`cabal init` incorrectly writes non-ASCII file names in `library:exposed-modules`

Fyrbll commented 4 years ago

Describe the bug Consider a folder hierarchy that looks like

proglet/
|- Typeclass/
   |- Pokémon.hs

Running cabal init --interactive when the working directory is proglet generates the files necessary for cabal v2-build.

Running cabal v2-build, however, gives the unexpected error

Typeclass/Pokémon.hs:1:8: error:
    File name does not match module name:
    Saw: ‘Typeclass.Pokémon’
    Expected: ‘Typeclass.Pokémon’
  |
1 | module Typeclass.Pokémon where
  |        ^^^^^^^^^^^^^^^^^

To Reproduce

Create folder proglet
Create folder proglet/Typeclass
Create file proglet/Typeclass/Pokémon.hs with content

module Typeclass.Pokémon where

x = 1

Change the working directory to proglet
Run cabal init --interactive and complete the prompts this way
- Don't generate a "simple project with sensible defaults"
- Build a library
- Use any version of the Cabal specification
- Any package name of your choosing
- Any package version
- Any license
- Any author name
- Any email
- Any project URL
- Any synopsis
- Any category
- No source directory
- No test suite
- Haskell2010
- No "informative comments"
Run cabal v2-build and observe the error

Expected behavior I expected the build to succeed.

System information

Operating system: macOS 10.14
cabal version: 3.0.0.0
ghc version: 8.6.5

Additional context It seems that the "e with acute accent" under "Saw" is the UTF-8 character U+00E9, while the "e with acute accent" under "Expected" is a combination of the normal letter "e" (U+0065) and some acute accent character.
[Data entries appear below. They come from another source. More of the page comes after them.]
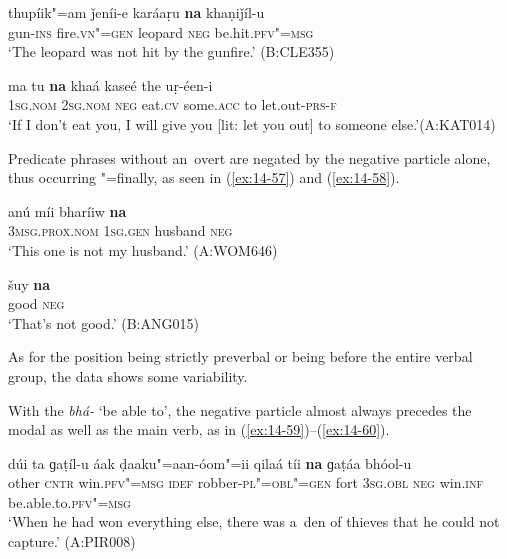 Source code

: \begin{exe}
\ex
\label{ex:14-55}
\gll thupíik"=am ǰeníi-e karáaṛu \textbf{na} khaṇiǰíl-u \\
gun-\textsc{ins} fire.\textsc{vn"=gen} leopard \textsc{neg} be.hit.\textsc{pfv"=msg}  \\
\glt `The leopard was not hit by the gunfire.' (B:CLE355)

\ex
\label{ex:14-56}
\gll ma tu \textbf{na} khaá kaseé the uṛ-éen-i \\
\textsc{1sg.nom} \textsc{2sg.nom} \textsc{neg} eat.\textsc{cv} some.\textsc{acc} to let.out-\textsc{prs-f} \\
\glt `If I don't eat you, I will give you [lit: let you out] to someone else.'\newline (A:KAT014)
\end{exe}

Predicate  phrases without an~overt  are negated by the negative particle alone, thus occurring "=finally, as seen in (\ref{ex:14-57}) and (\ref{ex:14-58}).

\begin{exe}
\ex
\label{ex:14-57}
\gll anú míi bharíiw \textbf{na} \\
\textsc{3msg.prox.nom} \textsc{1sg.gen} husband \textsc{neg} \\
\glt `This one is not my husband.' (A:WOM646)

\ex
\label{ex:14-58}
\gll šuy \textbf{na} \\
good \textsc{neg} \\
\glt `That's not good.' (B:ANG015)
\end{exe}

As for the position being strictly preverbal or being before the entire verbal group, the data shows some variability. 


With the  \textit{bhá-} `be able to', the negative particle almost always precedes the modal as well as the main verb, as in (\ref{ex:14-59})--(\ref{ex:14-60}).

\ea
\label{ex:14-59}
\gll dúi ta ɡaṭíl-u áak ḍaaku"=aan-óom"=ii qilaá tíi \textbf{na} ɡaṭáa bhóol-u \\
other \textsc{cntr} win.\textsc{pfv"=msg} \textsc{idef} robber-\textsc{pl"=obl"=gen} fort  \textsc{3sg.obl} \textsc{neg} win.\textsc{inf} be.able.to.\textsc{pfv"=msg}  \\
\glt `When he had won everything else, there was a~den of thieves that he could not capture.' (A:PIR008)

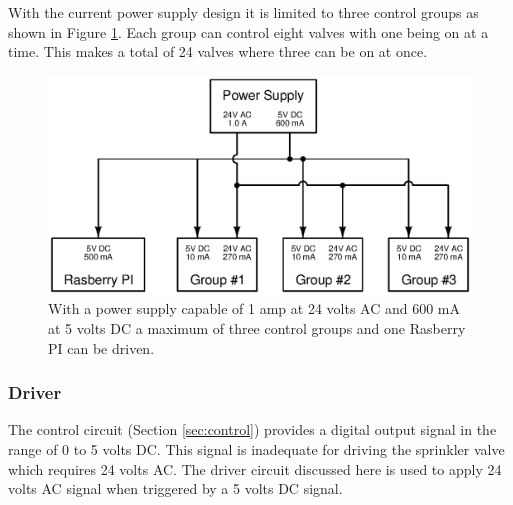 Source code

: \documentclass{article}
\begin{document}
With the current power supply design it is limited to three
control groups as shown in Figure \ref{fig:expansion_current}.
Each group can control eight valves with one being on at a time.
This makes a total of 24 valves where three can be on at once.

\begin{figure}[hbp]
\centering
\includegraphics[angle=0,scale=0.80]{xcircuit/expansion_current}
\caption{With a power supply capable of 1 amp at 24 volts AC and
600 mA at 5 volts DC a maximum of three control groups and one
Rasberry PI can be driven.}\label{fig:expansion_current}
\end{figure}


\FloatBarrier
\subsubsection{Driver}
\label{sec:driver}

The control circuit (Section \ref{sec:control}) provides a digital
output signal in the range of 0 to 5 volts DC.
This signal is inadequate for driving the sprinkler valve which
requires 24 volts AC.
The driver circuit discussed here is used to apply 24 volts AC
signal when triggered by a 5 volts DC signal.
\end{document}
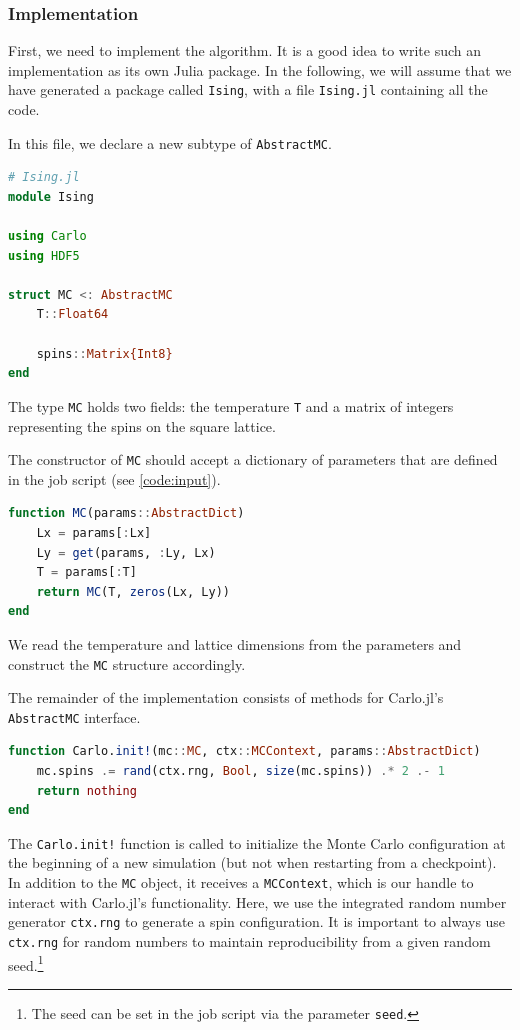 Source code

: \documentclass{SciPost}
\begin{document}
\subsubsection{Implementation}
First, we need to implement the algorithm. It is a good idea to write such an implementation as its own Julia package. In the following, we will assume that we have generated a package called \texttt{Ising}, with a file \texttt{Ising.jl} containing all the code.

In this file, we declare a new subtype of \texttt{AbstractMC}.
\begin{lstlisting}[language=julia]
# Ising.jl
module Ising

using Carlo
using HDF5

struct MC <: AbstractMC
    T::Float64

    spins::Matrix{Int8}
end
\end{lstlisting}
The type \texttt{MC} holds two fields: the temperature \texttt{T} and a matrix of integers representing the spins on the square lattice.

The constructor of \texttt{MC} should accept a dictionary of parameters that are defined in the job script (see \cref{code:input}).
\begin{lstlisting}[language=julia]
function MC(params::AbstractDict)
    Lx = params[:Lx]
    Ly = get(params, :Ly, Lx)
    T = params[:T]
    return MC(T, zeros(Lx, Ly))
end
\end{lstlisting}
We read the temperature and lattice dimensions from the parameters and construct the \texttt{MC} structure accordingly.

The remainder of the implementation consists of methods for Carlo.jl's \texttt{AbstractMC} interface.

\begin{lstlisting}[language=julia]
function Carlo.init!(mc::MC, ctx::MCContext, params::AbstractDict)
    mc.spins .= rand(ctx.rng, Bool, size(mc.spins)) .* 2 .- 1
    return nothing
end
\end{lstlisting}
The \texttt{Carlo.init!} function is called to initialize the Monte Carlo configuration at the beginning of a new simulation (but not when restarting from a checkpoint). In addition to the \texttt{MC} object, it receives a \texttt{MCContext}, which is our handle to interact with Carlo.jl's functionality. Here, we use the integrated random number generator \texttt{ctx.rng} to generate a spin configuration. It is important to always use \texttt{ctx.rng} for random numbers to maintain reproducibility from a given random seed.\footnote{The seed can be set in the job script via the parameter \texttt{seed}.}
\end{document}
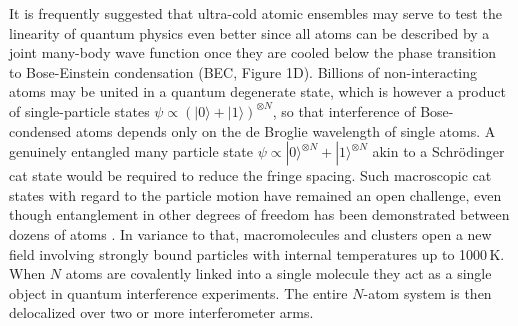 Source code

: \documentclass[11pt]{article}
\begin{document}
It is frequently suggested that ultra-cold atomic ensembles may serve to test the linearity of quantum physics 
even better since all atoms can be described by a joint many-body wave function once they are cooled below the phase transition to Bose-Einstein condensation (BEC, Figure 1D). 
\nocite{Kohstall2011}
Billions of non-interacting atoms may be united in a quantum degenerate state, which is however a product of single-particle states $\psi\propto(|0\rangle+|1\rangle)^{\otimes N}$, so that interference of Bose-condensed atoms depends only on the de Broglie wavelength of single atoms. A genuinely entangled many particle state $\psi\propto|0\rangle^{\otimes N}+|1\rangle^{\otimes N} $ akin to a Schr{\"o}dinger cat state would be required to reduce the fringe spacing. Such macroscopic cat states 
with regard to the particle motion
have remained an open challenge,
even though entanglement in other degrees of freedom has been demonstrated between dozens of atoms  \cite{Riedel2010,Gross2010,Sherson2006}.
In variance to that, macromolecules and clusters open a new 
field
involving strongly bound
particles 
with internal temperatures up to 1000\,K. When $N$ atoms
are covalently linked into a single molecule they act as a single object in quantum interference experiments. 
The entire $N$-atom system is then delocalized over two or more interferometer arms. 
\end{document}
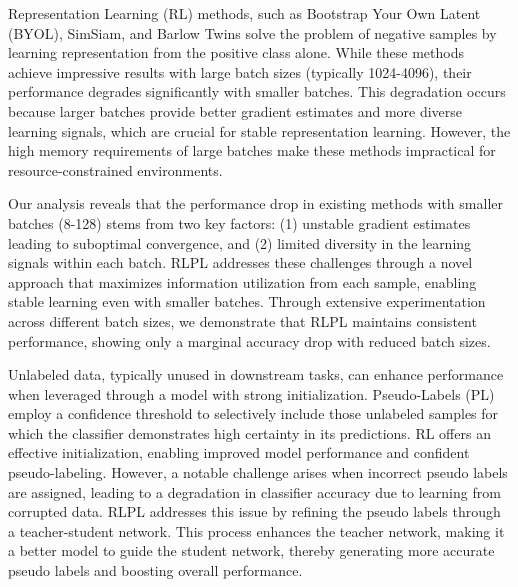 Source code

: Representation Learning (RL) methods, such as Bootstrap Your Own Latent (BYOL), SimSiam, and Barlow Twins solve the problem of negative samples by learning representation from the positive class alone. While these methods achieve impressive results with large batch sizes (typically 1024-4096), their performance degrades significantly with smaller batches. This degradation occurs because larger batches provide better gradient estimates and more diverse learning signals, which are crucial for stable representation learning. However, the high memory requirements of large batches make these methods impractical for resource-constrained environments.

Our analysis reveals that the performance drop in existing methods with smaller batches (8-128) stems from two key factors: (1) unstable gradient estimates leading to suboptimal convergence, and (2) limited diversity in the learning signals within each batch. RLPL addresses these challenges through a novel approach that maximizes information utilization from each sample, enabling stable learning even with smaller batches. Through extensive experimentation across different batch sizes, we demonstrate that RLPL maintains consistent performance, showing only a marginal accuracy drop with reduced batch sizes.

Unlabeled data, typically unused in downstream tasks, can enhance performance when leveraged through a model with strong initialization. Pseudo-Labels (PL) \cite{lee2013pseudo} employ a confidence threshold to selectively include those unlabeled samples for which the classifier demonstrates high certainty in its predictions. RL offers an effective initialization, enabling improved model performance and confident pseudo-labeling. However, a notable challenge arises when incorrect pseudo labels are assigned, leading to a degradation in classifier accuracy due to learning from corrupted data. RLPL addresses this issue by refining the pseudo labels through a teacher-student network. This process enhances the teacher network, making it a better model to guide the student network, thereby generating more accurate pseudo labels and boosting overall performance.




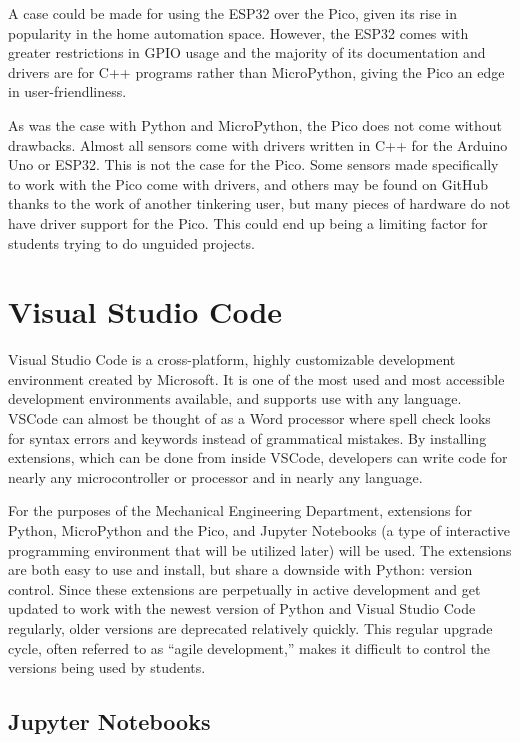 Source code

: A case could be made for using the ESP32 over the Pico, given its rise in popularity in the home
automation space. However, the ESP32 comes with greater restrictions in GPIO usage and the majority
of its documentation and drivers are for C++ programs rather than MicroPython, giving the Pico an
edge in user-friendliness.

As was the case with Python and MicroPython, the Pico does not come without drawbacks. Almost all 
sensors come with drivers written in C++ for the Arduino Uno or ESP32. This is not the case for 
the Pico. Some sensors made specifically to work with the Pico come with drivers, and others may 
be found on GitHub thanks to the work of another tinkering user, but many pieces of hardware do 
not have driver support for the Pico. This could end up being a limiting factor for students trying 
to do unguided projects.

\section{Visual Studio Code}

Visual Studio Code is a cross-platform, highly customizable development environment created by
Microsoft. It is one of the most used and most accessible development environments available, 
and supports use with any language. VSCode can almost be thought of as a Word processor where 
spell check looks for syntax errors and keywords instead of grammatical mistakes. By installing
extensions, which can be done from inside VSCode, developers can write code for nearly any 
microcontroller or processor and in nearly any language.

For the purposes of the Mechanical Engineering Department, extensions for Python, MicroPython and
the Pico, and Jupyter Notebooks (a type of interactive programming environment that will be utilized
later) will be used. The extensions are both easy to use and install, but share a downside with
Python: version control. Since these extensions are perpetually in active development and get updated
to work with the newest version of Python and Visual Studio Code regularly, older versions are deprecated 
relatively quickly. This regular upgrade cycle, often referred to as ``agile development,'' makes it 
difficult to control the versions being used by students.

\subsection{Jupyter Notebooks}

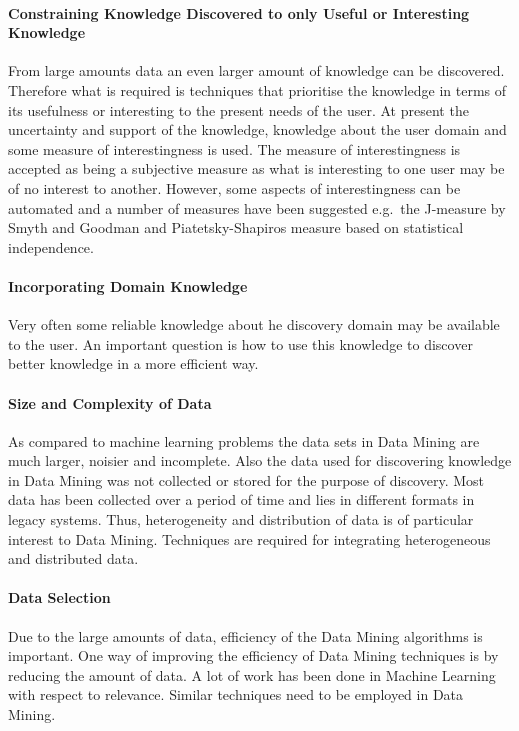 \documentclass[a4paper,12pt,notitlepage,pdftex]{scrreprt}
\begin{document}
    \paragraph{Constraining Knowledge Discovered to only Useful or Interesting Knowledge}
        From large amounts data an even larger amount of knowledge can be discovered.
        Therefore what is required is techniques that prioritise the knowledge in terms of its usefulness or
        interesting to the present needs of the user.
        At present the uncertainty and support of the knowledge, knowledge about the user domain and some measure of
        interestingness is used.
        The measure of interestingness is accepted as being a subjective measure as what is interesting to one user
        may be of no interest to another.
        However, some aspects of interestingness can be automated and a number of measures have been suggested e.g.\
        the J-measure by Smyth and Goodman and Piatetsky-Shapiros measure based on statistical independence.
    \paragraph{Incorporating Domain Knowledge}
        Very often some reliable knowledge about he discovery domain may be available to the user.
        An important question is how to use this knowledge to discover better knowledge in a more efficient way.
    \paragraph{Size and Complexity of Data}
        As compared to machine learning problems the data sets in Data Mining are much larger, noisier and incomplete.
        Also the data used for discovering knowledge in Data Mining was not collected or stored for the purpose of
        discovery.
        Most data has been collected over a period of time and lies in different formats in legacy systems.
        Thus, heterogeneity and distribution of data is of particular interest to Data Mining.
        Techniques are required for integrating heterogeneous and distributed data.
    \paragraph{Data Selection}
        Due to the large amounts of data, efficiency of the Data Mining algorithms is important.
        One way of improving the efficiency of Data Mining techniques is by reducing the amount of data.
        A lot of work has been done in Machine Learning with respect to relevance.
        Similar techniques need to be employed in Data Mining.
\end{document}
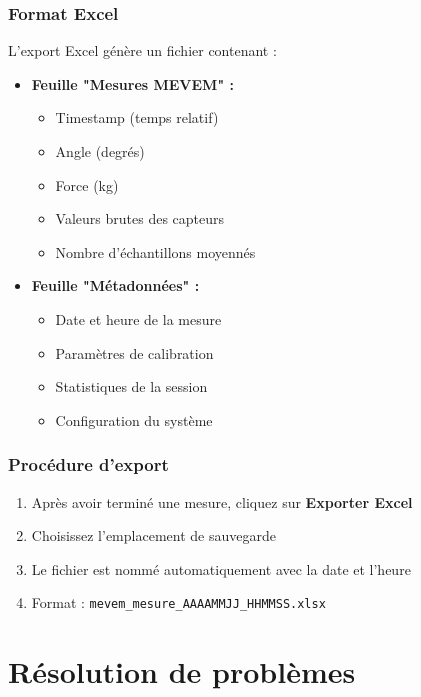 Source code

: \documentclass[12pt,a4paper]{article}
\begin{document}
\subsubsection{Format Excel}

L'export Excel génère un fichier contenant :

\begin{itemize}
    \item \textbf{Feuille "Mesures MEVEM" :}
    \begin{itemize}
        \item Timestamp (temps relatif)
        \item Angle (degrés)
        \item Force (kg)
        \item Valeurs brutes des capteurs
        \item Nombre d'échantillons moyennés
    \end{itemize}
    
    \item \textbf{Feuille "Métadonnées" :}
    \begin{itemize}
        \item Date et heure de la mesure
        \item Paramètres de calibration
        \item Statistiques de la session
        \item Configuration du système
    \end{itemize}
\end{itemize}

\subsubsection{Procédure d'export}

\begin{enumerate}
    \item Après avoir terminé une mesure, cliquez sur \textbf{Exporter Excel}
    \item Choisissez l'emplacement de sauvegarde
    \item Le fichier est nommé automatiquement avec la date et l'heure
    \item Format : \texttt{mevem\_mesure\_AAAAMMJJ\_HHMMSS.xlsx}
\end{enumerate}

\section{Résolution de problèmes}
\end{document}
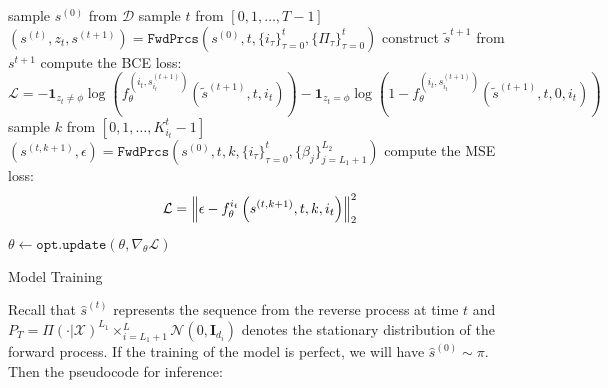 \begin{algorithm}[ht]
\begin{algorithmic}

 \STATE sample $s^{(0)}$ from $\mathcal{D}$
 \STATE sample $t$ from $[0, 1, \dots, T-1]$
    \STATE  $(s^{(t)}, z_{t}, s^{(t+1)}) = \texttt{FwdPrcs}(s^{(0)}, t, \{i_{\tau}\}_{\tau = 0}^t, \{\Pi_{\tau}\}_{\tau = 0}^t)$
    \STATE construct $\tilde{s}^{t+1}$ from ${s}^{t+1}$
    \STATE compute the BCE loss:
    $$ \mathcal{L} =  -  \mathbf{1}_{z_t \neq \phi}  \log \left( f_{\theta} ^{(i_t, s^{(t+1)}_{i_t})} \left(\tilde{s}^{(t+1)}, t, i_{t} \right) \right)
    - \mathbf{1}_{z_t = \phi}  \log \left(1 - f_{\theta} ^{(i_t, s^{(t+1)}_{i_t})} \left(\tilde{s}^{(t+1)}, t, 0, i_{t} \right) \right)  $$
 \ELSE
    \STATE  sample $k$ from $[0, 1, \dots, K_{i_t}^t - 1]$
    \STATE $(s^{(t, k+1)}, \epsilon) = \texttt{FwdPrcs}(s^{(0)}, t, k, \{i_{\tau}\}_{\tau = 0}^t, \{\beta_{j}\}_{j = L_1+1}^{L_2}) $
    \STATE compute the MSE loss:
    $$ \mathcal{L} = \norm{\epsilon - f^{i_t}_{\theta}\left({s}^{(t, k+1)}, t, k, i_t \right)}_2^2 $$
    
 \ENDIF
 \STATE $\theta \leftarrow \texttt{opt.update}(\theta, \nabla_{\theta}\mathcal{L})$
\ENDFOR
\end{algorithmic}
\caption{Model Training}
\label{app:alg:training}
\end{algorithm}

\newpage

Recall that $\hat{s}^{(t)}$ represents the sequence from the reverse process at time $t$ and $P_T = \Pi\left( \cdot| \mathcal{X} \right)^{L_1} \times_{i=L_1 + 1}^{L} \mathcal{N}\left(0, \mathbf{I}_{d_i} \right)$ denotes the stationary distribution of the forward process. If the training of the model is perfect, we will have $\hat{s}^{(0)} \sim \pi$. Then the pseudocode for inference:

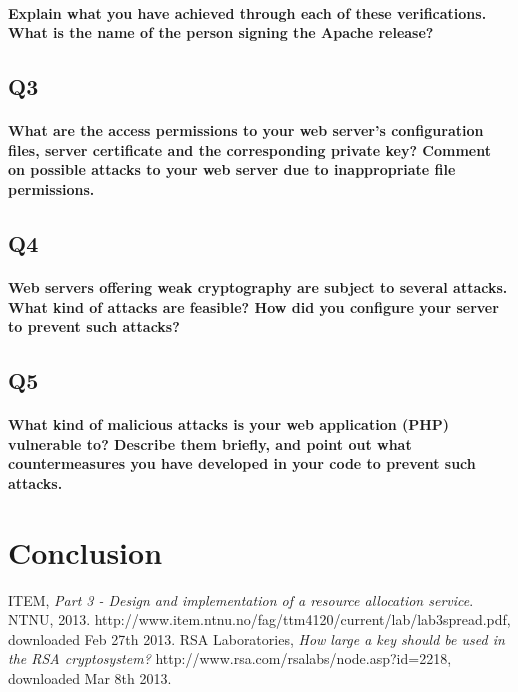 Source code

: \documentclass[a4paper,11pt]{article}
\begin{document}
\paragraph{Explain what you have achieved through each of these veriﬁcations. What is the name of
the person signing the Apache release?}
\subsection{Q3}
\paragraph{What are the access permissions to your web server’s conﬁguration ﬁles, server certiﬁcate
and the corresponding private key? Comment on possible attacks to your web server due to
inappropriate ﬁle permissions.}
\subsection{Q4}
\paragraph{Web servers oﬀering weak cryptography are subject to several attacks. What kind of
attacks are feasible? How did you conﬁgure your server to prevent such attacks?}
\subsection{Q5}
\paragraph{What kind of malicious attacks is your web application (PHP) vulnerable to? Describe
them brieﬂy, and point out what countermeasures you have developed in your code to prevent
such attacks.}
\section*{Conclusion}
\begin{thebibliography}{9}
ITEM, 
	\emph{Part 3 - Design and implementation of a resource allocation service}.
	NTNU, 2013.  http://www.item.ntnu.no/fag/ttm4120/current/lab/lab3spread.pdf, downloaded Feb 27th 2013.
RSA Laboratories, \emph{How large a key should be used in the RSA cryptosystem?} http://www.rsa.com/rsalabs/node.asp?id=2218, downloaded Mar 8th 2013.	
\end{thebibliography}
\listoffigures
\end{document}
Since the "e with acute accent" under "Expected" corresponds to the contents of the library:exposed-modules section of the .cabal file, I checked proglet.cabal (I have removed the comment lines below).

cabal-version:       2.4

name:                proglet
version:             0.1.0.0
license:             BSD-3-Clause
license-file:        LICENSE
author:              Fyrbll
maintainer:          unnecessary
extra-source-files:  CHANGELOG.md

library
  exposed-modules:     Typeclass.Pokémon
  build-depends:       base ^>=4.12.0.0
  default-language:    Haskell2010

I changed Typeclass.Pokémon in the file above to Typeclass.Pokémon, where the latter actually uses U+00E9, and then cabal build worked painlessly.

phadej commented 4 years ago

According to https://superuser.com/questions/999232/unicode-filenames-in-windows-vs-mac-os-x.

OS X uses UTF-8. Codepoints are encoded using between one and five bytes. OS X uses Unicode NFD (Normalization Form Canonical Decomposition).

This means that when a Unicode character such as "é" is used in a filename it will always be normalized by the system into a regular ASCII "e" followed by a Unicode combining acute accent, and will always take two codepoints.

NFD (note visible e, i.e. 65)

00000000  54 79 70 65 63 6c 61 73  73 2e 50 6f 6b 65 cc 81  |Typeclass.Poke..|
00000010  6d 6f 6e 0a                                       |mon.|
00000014

NKC (note no e)

00000000  54 79 70 65 63 6c 61 73  73 2e 50 6f 6b c3 a9 6d  |Typeclass.Pok..m|
00000010  6f 6e 0a                                          |on.|
00000013

I'm not 100% sure though what happens, cabal init writes what it gets from the file system, but GHC doesn't find a file based on it. Conversion through String shouldn't destroy this. Finding where the normalization happens (and why) will help to solve the issue.

Fyrbll commented 4 years ago

Thanks so much for the insight! I'll use this information to make whatever progress I can on my end, and if I learn exactly what's going on I'll post my findings here.

Fyrbll commented 4 years ago

Unfortunately, the Stack Overflow answer only applied to the HFS and HFS+ file systems, which were replaced by the APFS file system in macOS High Sierra (10.13) and above. I can confirm that my machine uses APFS, whose normalization rules can be found here. According to these, the system doesn't enforce a single form of Unicode normalization.

APFS accepts only valid UTF-8 encoded filenames for creation, and preserves both case and normalization of the filename on disk in all variants. ... Being normalization-insensitive ensures that normalization variants of a filename cannot be created in the same directory, and that a filename can be found with any of its normalization variants.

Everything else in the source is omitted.